PROMPT: From the data below, copy each line that includes the word "tabularx".

RECORDS FOR PROCESSING:

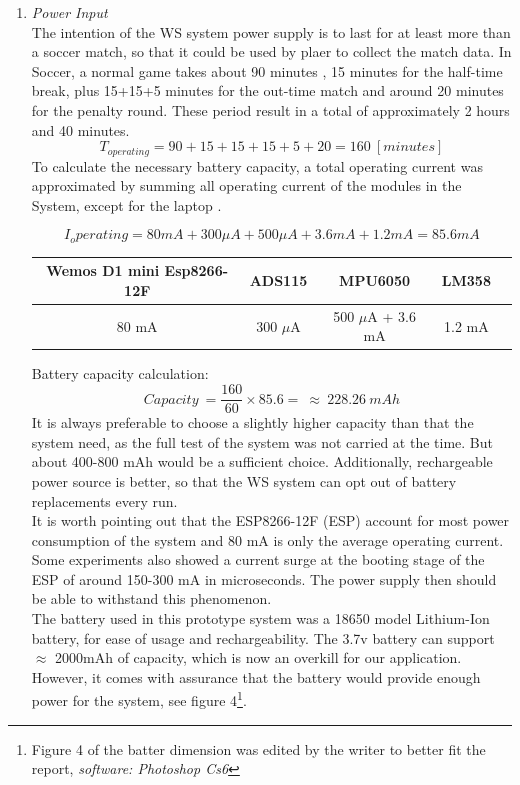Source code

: \documentclass[12pt,a4paper]{article}
\begin{document}
\begin{enumerate}
  \item \textit{Power Input} \\
The intention of the WS system power supply is to last for at least more than a soccer match, so that it could be used by plaer to collect the match data. In Soccer, a normal game takes about 90 minutes \cite{lawOfTheGame}, 15 minutes for the half-time break, plus 15+15+5 minutes for the out-time match and around 20 minutes for the penalty round. These period result in a total of approximately 2 hours and 40 minutes.
\begin{equation}
	T_{operating}=90+15+15+15+5+20=160\:[minutes]
\end{equation}
To calculate the necessary battery capacity, a total operating current was approximated by summing all operating current of the modules in the System, except for the laptop \cite{Esp8266,ADS1115,MPU6050,LM358}. 
\begin{center}
\begin{equation}
I_operating=80mA+300\mu A+500\mu A+3.6mA+1.2mA=85.6mA
\end{equation}
\begin{tabular}{ |c|c|c|c|c|}
\hline
Wemos D1 mini Esp8266-12F & ADS115 & MPU6050 & LM358 \\ 
\hline
80 mA & 300 $\mu$A & 500 $\mu$A + 3.6 mA  & 1.2 mA\\
\hline
\end{tabular}
\end{center}
Battery capacity calculation:
\begin{equation}
	Capacity\:=\frac{160}{60}\times85.6=\:\approx\:228.26\:mAh
\end{equation} 
It is always preferable to choose a slightly higher capacity than that the system need, as the full test of the system was not carried at the time. But about 400-800 mAh would be a sufficient choice. Additionally, rechargeable power source is better, so that the WS system can opt out of battery replacements every run.\\
It is worth pointing out that the ESP8266-12F (ESP) account for most power consumption of the system and 80 mA is only the average operating current. Some experiments also showed a current surge at the booting stage of the ESP \cite{EspPower1}\cite{EspPower2} of around 150-300 mA in microseconds. The power supply then should be able to withstand this phenomenon.\\
The battery used in this prototype system was a 18650 model Lithium-Ion battery, for ease of usage and rechargeability. The 3.7v battery can support $\approx$ 2000mAh of capacity\cite{18650}, which is now an overkill for our application. However, it comes with assurance that the battery would provide enough power for the system, see figure 4\footnote{Figure 4 of the batter dimension was edited by the writer to better fit the report, \textit{software: Photoshop Cs6}}.


\end{enumerate}
\end{document}
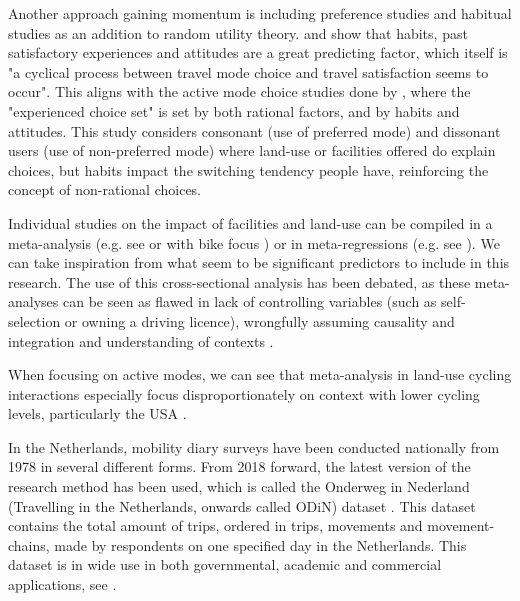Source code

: \documentclass[sigconf, natbib=false, nonacm]{acmart}
\begin{document}
    
    Another approach gaining momentum is including preference studies and habitual studies as an addition to random utility theory. \textcite{de_vos_attitude_2022} and \textcite{de_vos_influence_2015} show that habits, past satisfactory experiences and attitudes are a great predicting factor, which itself is "a cyclical process between travel mode choice and travel satisfaction seems to occur". This aligns with the active mode choice studies done by \textcite{ton_unravelling_2019}, where the "experienced choice set" is set by both rational factors, and by habits and attitudes. This study considers consonant (use of preferred mode) and dissonant users (use of non-preferred mode) where land-use or facilities offered do explain choices, but habits impact the switching tendency people have, reinforcing the concept of non-rational choices.
    
    Individual studies on the impact of facilities and land-use can be compiled in a meta-analysis (e.g. see \cite{ewing_travel_2010, gim_meta-analysis_2012} or with bike focus \cite{buehler_bikeway_2016, muhs_characteristics_2015}) or in meta-regressions (e.g. see \cite{stevens_does_2017}). We can take inspiration from what seem to be significant predictors to include in this research. The use of this cross-sectional analysis has been debated, as these meta-analyses can be seen as flawed in lack of controlling variables (such as self-selection or owning a driving licence), wrongfully assuming causality and integration and understanding of contexts \parencite{naess_meta-analyses_2022, naess_built_2015, van_wee_selfselection_2009, handy_correlation_2005}. 
    
    When focusing on active modes, we can see that meta-analysis in land-use cycling interactions especially focus disproportionately on context with lower cycling levels, particularly the USA \parencite{nello-deakin_assessing_2019}. 

    In the Netherlands, mobility diary surveys have been conducted nationally from 1978 in several different forms. From 2018 forward, the latest version of the research method has been used, which is called the Onderweg in Nederland (Travelling in the Netherlands, onwards called ODiN) dataset \parencite{cbs_onderweg_2022}. This dataset contains the total amount of trips, ordered in trips, movements and movement-chains, made by respondents on one specified day in the Netherlands. This dataset is in wide use in both governmental, academic and commercial applications, see \cite{boonstra_modelling_2022, bakri_inzichten_2023}. 
    
\end{document}
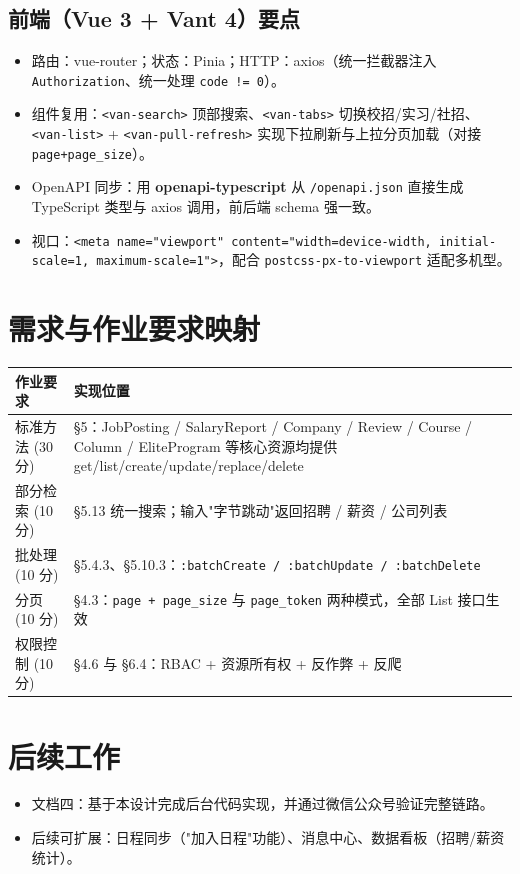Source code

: \documentclass[11pt,a4paper]{ctexart}
\begin{document}
\subsection{前端（Vue 3 + Vant 4）要点}
\begin{itemize}[leftmargin=2em]
    \item 路由：vue-router；状态：Pinia；HTTP：axios（统一拦截器注入 \texttt{Authorization}、统一处理 \texttt{code != 0}）。
    \item 组件复用：\texttt{<van-search>} 顶部搜索、\texttt{<van-tabs>} 切换校招/实习/社招、\texttt{<van-list>} + \texttt{<van-pull-refresh>} 实现下拉刷新与上拉分页加载（对接 \texttt{page+page\_size}）。
    \item OpenAPI 同步：用 \textbf{openapi-typescript} 从 \texttt{/openapi.json} 直接生成 TypeScript 类型与 axios 调用，前后端 schema 强一致。
    \item 视口：\texttt{<meta name="viewport" content="width=device-width, initial-scale=1, maximum-scale=1">}，配合 \texttt{postcss-px-to-viewport} 适配多机型。
\end{itemize}

\section{需求与作业要求映射}

\begin{tabularx}{\textwidth}{p{3.5cm}X}
\toprule
作业要求 & 实现位置\\
\midrule
标准方法 (30 分) & \S 5：JobPosting / SalaryReport / Company / Review / Course / Column / EliteProgram 等核心资源均提供 get/list/create/update/replace/delete\\
部分检索 (10 分) & \S 5.13 统一搜索；输入"字节跳动"返回招聘 / 薪资 / 公司列表\\
批处理 (10 分) & \S 5.4.3、\S 5.10.3：\texttt{:batchCreate / :batchUpdate / :batchDelete}\\
分页 (10 分) & \S 4.3：\texttt{page + page\_size} 与 \texttt{page\_token} 两种模式，全部 List 接口生效\\
权限控制 (10 分) & \S 4.6 与 \S 6.4：RBAC + 资源所有权 + 反作弊 + 反爬\\
\bottomrule
\end{tabularx}

\section{后续工作}
\begin{itemize}[leftmargin=2em]
    \item 文档四：基于本设计完成后台代码实现，并通过微信公众号验证完整链路。
    \item 后续可扩展：日程同步（"加入日程"功能）、消息中心、数据看板（招聘/薪资统计）。
\end{itemize}
\end{document}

FINISHED TASK:
\begin{tabularx}{\textwidth}{p{3.5cm}X}
\end{tabularx}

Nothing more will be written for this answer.